Another team member is heading to Raleigh, N.C., to embed in its EOC and coordinate with emergency management officials there, including FEMA.
That coordination is an important part of any deployment, to make the best use of resources and not get in the way and it’s something Nene and the group learned during Hurricane Katrina.
“We set up in Mississippi, and we really pride ourselves on getting there quickly, but we got all set up and realized we set up right across the street from where FEMA already had a predetermined site,” Nene said. “So, you have two big distribution sites right across the street from each other. We’re clogging the street and not helping the community because it’s all in one spot instead of spread over two.”
He said that since then, FEMA and many local emergency managers are comfortable partnering with Convoy of Hope and sharing resources or personnel to benefit a community.

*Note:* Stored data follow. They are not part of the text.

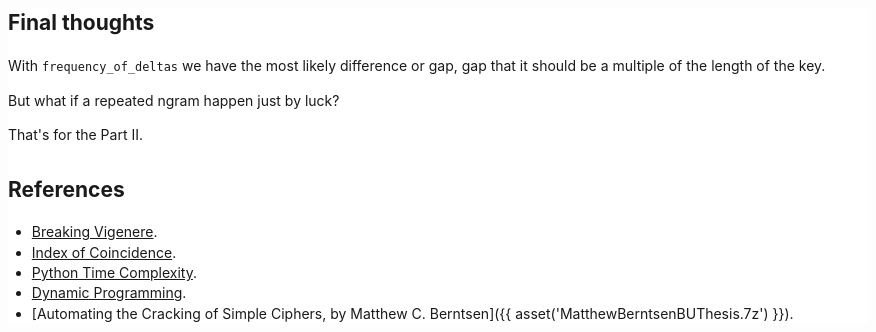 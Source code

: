 ## Final thoughts

With `frequency_of_deltas` we have the most likely difference or gap,
gap that it should be a multiple of the length of the key.

But what if a repeated ngram happen just by luck?

That's for the Part II.


## References

 - [Breaking Vigenere](/articles/2018/05/01/Breaking-Vigenere.html).
 - [Index of Coincidence](/articles/2019/10/04/Index-of-Coincidence.html).
 - [Python Time Complexity](https://wiki.python.org/moin/TimeComplexity).
 - [Dynamic Programming](https://en.wikipedia.org/wiki/Dynamic_programming).
 - [Automating the Cracking of Simple Ciphers, by Matthew C. Berntsen]({{ asset('MatthewBerntsenBUThesis.7z') }}).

Tomorrow, another, larger group of 12 or 13 vehicles and four or five tractor trailers with supplies will deploy somewhere. The organization is self-supporting — relying on donations from businesses, churches and individuals — and self-contained. Its deployment will include a bunk trailer that sleeps 19 and a cook trailer.
The organization has about 18 full-time people, and once on the ground enlists volunteers, who don’t have to be supported. The full-timers include retired personnel who volunteer, including the cook. The group arrives with two or three forklifts, a box truck or two and a couple of generators.
“We’ll have anywhere from 100 or more, sometimes a few less, depending on the size of the event, on the ground working on the distribution side of it,” Nene said. “Normally, on a big one like this, we’ll set up one main site and then we’ll do little splinter sites off that.”
The distribution sites will distribute supplies, usually food, water, ice and buckets, depending on what’s needed. There ware two methods of distribution. Often, the group will set up in a church parking lot with four or six stations running four or six cars through at a time.
Each station is the same as the rest, containing the same supplies, like food, water and ice. “Somebody ahead of time has already opened their trunk and the volunteers at each station will distribute the supplies,” Nene said. “Then the next group pulls in.”
The second option for distribution is to assign vans or pick-up trucks to drive through a district with products and deliver to whoever is in need.
“After that, we’ll start cleanup as well,” Nene said. “We’ll train volunteers. In this case, there’s likely to be a lot of flooding so we’ll go in and pull out carpet and drywall and insulation and get it out to the curbs.”
That’s another area where coordination with FEMA is critical. They don’t want to get in the way of somebody receiving benefits from the federal government because they’ve already had the work done.
For now, the key is staying out of harm’s way while getting to a spot where people will be in need of help. The forecast indicates there will be plenty of need.